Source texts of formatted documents
+ + +
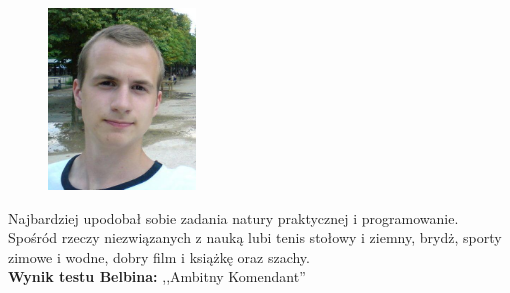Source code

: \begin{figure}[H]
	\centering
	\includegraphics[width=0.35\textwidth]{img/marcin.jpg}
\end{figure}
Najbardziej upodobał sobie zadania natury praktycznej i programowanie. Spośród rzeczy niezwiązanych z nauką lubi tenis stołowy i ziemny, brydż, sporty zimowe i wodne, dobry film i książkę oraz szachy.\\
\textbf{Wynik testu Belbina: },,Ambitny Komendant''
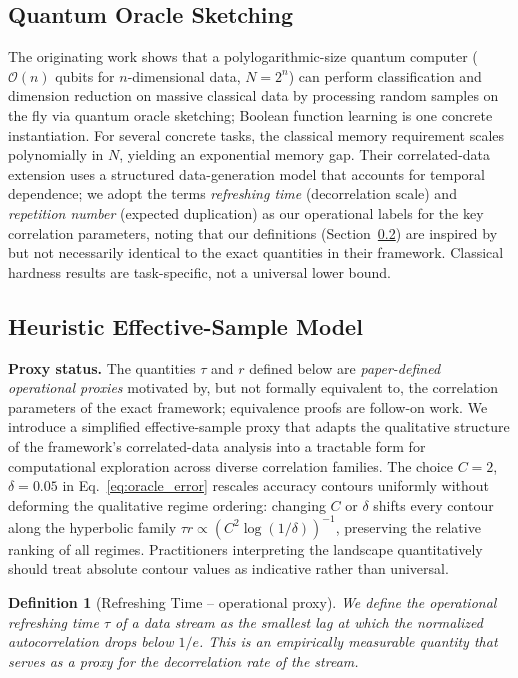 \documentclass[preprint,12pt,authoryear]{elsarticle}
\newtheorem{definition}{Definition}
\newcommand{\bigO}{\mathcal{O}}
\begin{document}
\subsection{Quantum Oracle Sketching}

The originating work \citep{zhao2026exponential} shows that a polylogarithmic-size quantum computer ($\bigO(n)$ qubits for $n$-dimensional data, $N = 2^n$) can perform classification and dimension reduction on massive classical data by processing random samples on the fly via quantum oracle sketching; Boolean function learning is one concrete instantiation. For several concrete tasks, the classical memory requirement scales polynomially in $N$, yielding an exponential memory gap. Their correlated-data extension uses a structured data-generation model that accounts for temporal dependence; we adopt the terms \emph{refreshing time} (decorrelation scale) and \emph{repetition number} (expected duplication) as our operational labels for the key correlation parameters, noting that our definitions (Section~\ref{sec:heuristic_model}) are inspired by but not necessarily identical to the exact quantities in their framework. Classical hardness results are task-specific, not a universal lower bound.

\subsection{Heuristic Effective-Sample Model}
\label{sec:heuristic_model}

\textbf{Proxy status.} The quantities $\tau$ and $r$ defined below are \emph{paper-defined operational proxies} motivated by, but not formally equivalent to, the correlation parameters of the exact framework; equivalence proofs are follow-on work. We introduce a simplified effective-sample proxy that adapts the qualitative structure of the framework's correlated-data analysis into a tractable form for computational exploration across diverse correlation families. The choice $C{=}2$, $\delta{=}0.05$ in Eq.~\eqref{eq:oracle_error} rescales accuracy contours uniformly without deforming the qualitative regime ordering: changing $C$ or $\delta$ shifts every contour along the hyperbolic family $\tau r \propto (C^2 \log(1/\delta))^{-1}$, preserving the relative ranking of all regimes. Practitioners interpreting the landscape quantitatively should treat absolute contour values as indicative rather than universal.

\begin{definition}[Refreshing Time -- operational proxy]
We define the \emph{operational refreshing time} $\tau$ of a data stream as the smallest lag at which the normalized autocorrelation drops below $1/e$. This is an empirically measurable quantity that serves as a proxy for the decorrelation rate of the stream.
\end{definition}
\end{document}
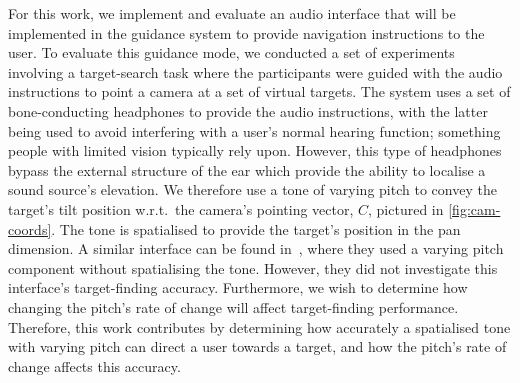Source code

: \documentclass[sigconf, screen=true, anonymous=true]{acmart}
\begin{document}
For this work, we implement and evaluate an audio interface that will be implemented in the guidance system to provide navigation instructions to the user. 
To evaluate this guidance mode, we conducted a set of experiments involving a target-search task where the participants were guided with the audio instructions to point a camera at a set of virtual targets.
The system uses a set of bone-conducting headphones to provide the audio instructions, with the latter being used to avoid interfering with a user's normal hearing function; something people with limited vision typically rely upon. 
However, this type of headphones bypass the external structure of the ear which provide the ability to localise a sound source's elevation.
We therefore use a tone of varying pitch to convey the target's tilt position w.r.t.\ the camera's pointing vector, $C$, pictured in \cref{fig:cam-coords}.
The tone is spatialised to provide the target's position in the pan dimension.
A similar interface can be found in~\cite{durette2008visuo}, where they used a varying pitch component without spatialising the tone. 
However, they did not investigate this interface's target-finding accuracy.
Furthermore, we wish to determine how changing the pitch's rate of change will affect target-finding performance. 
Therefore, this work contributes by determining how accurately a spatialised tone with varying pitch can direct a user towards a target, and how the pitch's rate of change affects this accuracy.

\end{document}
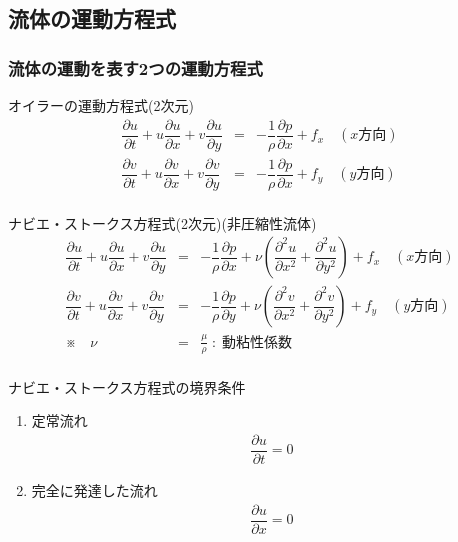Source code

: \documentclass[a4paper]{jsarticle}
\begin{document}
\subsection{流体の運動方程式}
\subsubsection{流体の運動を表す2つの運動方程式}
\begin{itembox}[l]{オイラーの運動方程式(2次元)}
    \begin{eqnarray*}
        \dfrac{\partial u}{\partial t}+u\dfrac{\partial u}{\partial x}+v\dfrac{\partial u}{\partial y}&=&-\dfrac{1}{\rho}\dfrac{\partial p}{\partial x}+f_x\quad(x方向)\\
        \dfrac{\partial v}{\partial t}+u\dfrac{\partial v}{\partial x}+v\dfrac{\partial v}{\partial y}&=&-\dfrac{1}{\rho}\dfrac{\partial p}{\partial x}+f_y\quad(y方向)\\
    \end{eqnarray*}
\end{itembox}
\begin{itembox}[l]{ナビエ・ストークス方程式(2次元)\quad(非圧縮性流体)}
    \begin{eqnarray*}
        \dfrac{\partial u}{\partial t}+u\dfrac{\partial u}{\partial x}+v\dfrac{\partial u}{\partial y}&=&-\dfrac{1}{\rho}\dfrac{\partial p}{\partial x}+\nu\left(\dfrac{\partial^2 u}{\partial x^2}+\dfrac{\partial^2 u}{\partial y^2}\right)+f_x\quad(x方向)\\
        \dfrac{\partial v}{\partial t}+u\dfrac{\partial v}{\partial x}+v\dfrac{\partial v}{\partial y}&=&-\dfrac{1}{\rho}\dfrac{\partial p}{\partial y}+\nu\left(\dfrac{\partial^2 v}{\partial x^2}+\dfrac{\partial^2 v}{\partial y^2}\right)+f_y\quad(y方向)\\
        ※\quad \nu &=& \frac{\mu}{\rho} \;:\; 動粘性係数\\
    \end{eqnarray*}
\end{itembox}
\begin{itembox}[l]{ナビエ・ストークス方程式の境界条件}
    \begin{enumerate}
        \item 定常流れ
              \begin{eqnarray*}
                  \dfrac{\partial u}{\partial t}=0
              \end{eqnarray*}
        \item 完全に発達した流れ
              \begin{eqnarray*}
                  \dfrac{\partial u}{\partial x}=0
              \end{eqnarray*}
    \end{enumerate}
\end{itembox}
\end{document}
+ + +
Return all the data above as written, leaving out only the pictures.

* [Answer section]
Source code

: \begin{figure}[H]
	\centering
	\includegraphics[width=0.35\textwidth]{img/marcin.jpg}
\end{figure}
Najbardziej upodobał sobie zadania natury praktycznej i programowanie. Spośród rzeczy niezwiązanych z nauką lubi tenis stołowy i ziemny, brydż, sporty zimowe i wodne, dobry film i książkę oraz szachy.\\
\textbf{Wynik testu Belbina: },,Ambitny Komendant''
 \documentclass[preprint,12pt,authoryear]{elsarticle}
\newtheorem{definition}{Definition}
\newcommand{\bigO}{\mathcal{O}}
\begin{document}
\subsection{Quantum Oracle Sketching}

The originating work \citep{zhao2026exponential} shows that a polylogarithmic-size quantum computer ($\bigO(n)$ qubits for $n$-dimensional data, $N = 2^n$) can perform classification and dimension reduction on massive classical data by processing random samples on the fly via quantum oracle sketching; Boolean function learning is one concrete instantiation. For several concrete tasks, the classical memory requirement scales polynomially in $N$, yielding an exponential memory gap. Their correlated-data extension uses a structured data-generation model that accounts for temporal dependence; we adopt the terms \emph{refreshing time} (decorrelation scale) and \emph{repetition number} (expected duplication) as our operational labels for the key correlation parameters, noting that our definitions (Section~\ref{sec:heuristic_model}) are inspired by but not necessarily identical to the exact quantities in their framework. Classical hardness results are task-specific, not a universal lower bound.

\subsection{Heuristic Effective-Sample Model}
\label{sec:heuristic_model}

\textbf{Proxy status.} The quantities $\tau$ and $r$ defined below are \emph{paper-defined operational proxies} motivated by, but not formally equivalent to, the correlation parameters of the exact framework; equivalence proofs are follow-on work. We introduce a simplified effective-sample proxy that adapts the qualitative structure of the framework's correlated-data analysis into a tractable form for computational exploration across diverse correlation families. The choice $C{=}2$, $\delta{=}0.05$ in Eq.~\eqref{eq:oracle_error} rescales accuracy contours uniformly without deforming the qualitative regime ordering: changing $C$ or $\delta$ shifts every contour along the hyperbolic family $\tau r \propto (C^2 \log(1/\delta))^{-1}$, preserving the relative ranking of all regimes. Practitioners interpreting the landscape quantitatively should treat absolute contour values as indicative rather than universal.

\begin{definition}[Refreshing Time -- operational proxy]
We define the \emph{operational refreshing time} $\tau$ of a data stream as the smallest lag at which the normalized autocorrelation drops below $1/e$. This is an empirically measurable quantity that serves as a proxy for the decorrelation rate of the stream.
\end{definition}
\end{document}
Source code

: \documentclass[sigconf, screen=true, anonymous=true]{acmart}
\begin{document}
For this work, we implement and evaluate an audio interface that will be implemented in the guidance system to provide navigation instructions to the user. 
To evaluate this guidance mode, we conducted a set of experiments involving a target-search task where the participants were guided with the audio instructions to point a camera at a set of virtual targets.
The system uses a set of bone-conducting headphones to provide the audio instructions, with the latter being used to avoid interfering with a user's normal hearing function; something people with limited vision typically rely upon. 
However, this type of headphones bypass the external structure of the ear which provide the ability to localise a sound source's elevation.
We therefore use a tone of varying pitch to convey the target's tilt position w.r.t.\ the camera's pointing vector, $C$, pictured in \cref{fig:cam-coords}.
The tone is spatialised to provide the target's position in the pan dimension.
A similar interface can be found in~\cite{durette2008visuo}, where they used a varying pitch component without spatialising the tone. 
However, they did not investigate this interface's target-finding accuracy.
Furthermore, we wish to determine how changing the pitch's rate of change will affect target-finding performance. 
Therefore, this work contributes by determining how accurately a spatialised tone with varying pitch can direct a user towards a target, and how the pitch's rate of change affects this accuracy.

\end{document}
Source code

: \documentclass[a4paper]{jsarticle}
\begin{document}
\subsection{流体の運動方程式}
\subsubsection{流体の運動を表す2つの運動方程式}
\begin{itembox}[l]{オイラーの運動方程式(2次元)}
    \begin{eqnarray*}
        \dfrac{\partial u}{\partial t}+u\dfrac{\partial u}{\partial x}+v\dfrac{\partial u}{\partial y}&=&-\dfrac{1}{\rho}\dfrac{\partial p}{\partial x}+f_x\quad(x方向)\\
        \dfrac{\partial v}{\partial t}+u\dfrac{\partial v}{\partial x}+v\dfrac{\partial v}{\partial y}&=&-\dfrac{1}{\rho}\dfrac{\partial p}{\partial x}+f_y\quad(y方向)\\
    \end{eqnarray*}
\end{itembox}
\begin{itembox}[l]{ナビエ・ストークス方程式(2次元)\quad(非圧縮性流体)}
    \begin{eqnarray*}
        \dfrac{\partial u}{\partial t}+u\dfrac{\partial u}{\partial x}+v\dfrac{\partial u}{\partial y}&=&-\dfrac{1}{\rho}\dfrac{\partial p}{\partial x}+\nu\left(\dfrac{\partial^2 u}{\partial x^2}+\dfrac{\partial^2 u}{\partial y^2}\right)+f_x\quad(x方向)\\
        \dfrac{\partial v}{\partial t}+u\dfrac{\partial v}{\partial x}+v\dfrac{\partial v}{\partial y}&=&-\dfrac{1}{\rho}\dfrac{\partial p}{\partial y}+\nu\left(\dfrac{\partial^2 v}{\partial x^2}+\dfrac{\partial^2 v}{\partial y^2}\right)+f_y\quad(y方向)\\
        ※\quad \nu &=& \frac{\mu}{\rho} \;:\; 動粘性係数\\
    \end{eqnarray*}
\end{itembox}
\begin{itembox}[l]{ナビエ・ストークス方程式の境界条件}
    \begin{enumerate}
        \item 定常流れ
              \begin{eqnarray*}
                  \dfrac{\partial u}{\partial t}=0
              \end{eqnarray*}
        \item 完全に発達した流れ
              \begin{eqnarray*}
                  \dfrac{\partial u}{\partial x}=0
              \end{eqnarray*}
    \end{enumerate}
\end{itembox}
\end{document}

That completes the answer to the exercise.